Required work:
From the line containing "see: MIND/ProPrompts/Library/DOOR-Seeds.md" down to the final line of the entries below, restate each line word for word and add nothing.

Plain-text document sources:
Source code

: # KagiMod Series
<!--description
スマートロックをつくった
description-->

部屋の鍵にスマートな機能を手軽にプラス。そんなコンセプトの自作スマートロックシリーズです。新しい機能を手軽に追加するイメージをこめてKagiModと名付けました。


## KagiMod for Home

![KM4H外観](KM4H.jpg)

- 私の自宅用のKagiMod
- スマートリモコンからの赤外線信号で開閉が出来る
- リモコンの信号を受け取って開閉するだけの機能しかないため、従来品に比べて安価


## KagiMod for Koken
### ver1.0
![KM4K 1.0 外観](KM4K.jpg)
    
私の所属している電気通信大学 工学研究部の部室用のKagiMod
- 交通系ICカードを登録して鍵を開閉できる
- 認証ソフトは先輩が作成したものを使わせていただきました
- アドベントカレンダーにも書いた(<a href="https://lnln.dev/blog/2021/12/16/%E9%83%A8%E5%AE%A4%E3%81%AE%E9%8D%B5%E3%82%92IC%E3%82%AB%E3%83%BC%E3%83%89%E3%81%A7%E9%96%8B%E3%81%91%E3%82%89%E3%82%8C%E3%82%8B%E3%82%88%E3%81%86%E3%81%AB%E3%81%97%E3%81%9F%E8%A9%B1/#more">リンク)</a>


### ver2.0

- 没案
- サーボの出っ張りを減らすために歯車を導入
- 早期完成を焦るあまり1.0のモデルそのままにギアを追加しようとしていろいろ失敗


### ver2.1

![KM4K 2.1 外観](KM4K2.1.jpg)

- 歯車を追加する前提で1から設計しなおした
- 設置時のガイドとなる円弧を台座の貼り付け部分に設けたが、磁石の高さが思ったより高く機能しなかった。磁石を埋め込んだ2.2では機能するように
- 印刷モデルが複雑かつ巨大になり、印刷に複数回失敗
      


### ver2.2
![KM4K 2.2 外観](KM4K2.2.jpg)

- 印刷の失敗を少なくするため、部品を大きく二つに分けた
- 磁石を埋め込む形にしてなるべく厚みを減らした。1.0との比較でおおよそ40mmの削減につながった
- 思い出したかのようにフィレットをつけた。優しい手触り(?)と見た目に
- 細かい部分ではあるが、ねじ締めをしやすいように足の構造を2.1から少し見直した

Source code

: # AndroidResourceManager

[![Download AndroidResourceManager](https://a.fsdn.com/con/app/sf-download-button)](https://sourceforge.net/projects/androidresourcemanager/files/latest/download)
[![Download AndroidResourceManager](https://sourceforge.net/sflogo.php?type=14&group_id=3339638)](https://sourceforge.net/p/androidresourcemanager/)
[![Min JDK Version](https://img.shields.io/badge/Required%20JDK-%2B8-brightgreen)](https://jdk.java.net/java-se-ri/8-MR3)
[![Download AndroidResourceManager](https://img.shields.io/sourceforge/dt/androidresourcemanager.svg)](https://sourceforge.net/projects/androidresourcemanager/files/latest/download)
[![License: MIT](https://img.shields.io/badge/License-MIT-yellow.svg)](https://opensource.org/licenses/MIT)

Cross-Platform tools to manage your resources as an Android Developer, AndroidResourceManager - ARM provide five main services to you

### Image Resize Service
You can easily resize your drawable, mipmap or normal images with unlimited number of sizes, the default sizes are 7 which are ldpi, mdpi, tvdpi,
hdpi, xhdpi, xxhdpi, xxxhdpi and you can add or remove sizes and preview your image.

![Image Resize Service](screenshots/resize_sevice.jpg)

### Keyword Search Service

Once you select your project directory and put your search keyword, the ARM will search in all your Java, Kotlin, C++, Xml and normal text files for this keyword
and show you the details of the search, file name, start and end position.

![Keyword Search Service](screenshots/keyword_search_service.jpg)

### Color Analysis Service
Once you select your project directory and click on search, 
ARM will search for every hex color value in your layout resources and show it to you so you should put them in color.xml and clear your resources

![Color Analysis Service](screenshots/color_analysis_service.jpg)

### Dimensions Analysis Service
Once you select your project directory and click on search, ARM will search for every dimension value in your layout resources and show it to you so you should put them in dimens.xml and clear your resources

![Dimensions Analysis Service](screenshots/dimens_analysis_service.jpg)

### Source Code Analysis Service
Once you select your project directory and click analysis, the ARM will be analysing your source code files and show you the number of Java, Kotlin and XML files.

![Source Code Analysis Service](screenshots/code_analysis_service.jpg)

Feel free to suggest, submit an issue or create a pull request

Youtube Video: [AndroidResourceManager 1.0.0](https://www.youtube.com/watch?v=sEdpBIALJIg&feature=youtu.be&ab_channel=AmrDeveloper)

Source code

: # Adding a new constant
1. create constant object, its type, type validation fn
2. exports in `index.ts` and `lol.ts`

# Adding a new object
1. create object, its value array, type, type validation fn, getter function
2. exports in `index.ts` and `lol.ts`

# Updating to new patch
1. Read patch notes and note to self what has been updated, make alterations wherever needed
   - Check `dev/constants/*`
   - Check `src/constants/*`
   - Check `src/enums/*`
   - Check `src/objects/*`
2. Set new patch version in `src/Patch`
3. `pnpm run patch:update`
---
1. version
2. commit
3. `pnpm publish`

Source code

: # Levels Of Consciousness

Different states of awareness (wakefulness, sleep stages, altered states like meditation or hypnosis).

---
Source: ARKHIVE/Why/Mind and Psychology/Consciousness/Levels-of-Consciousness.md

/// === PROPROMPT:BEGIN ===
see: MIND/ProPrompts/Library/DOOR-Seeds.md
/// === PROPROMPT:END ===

Output below:
see: MIND/ProPrompts/Library/DOOR-Seeds.md
/// === PROPROMPT:END ===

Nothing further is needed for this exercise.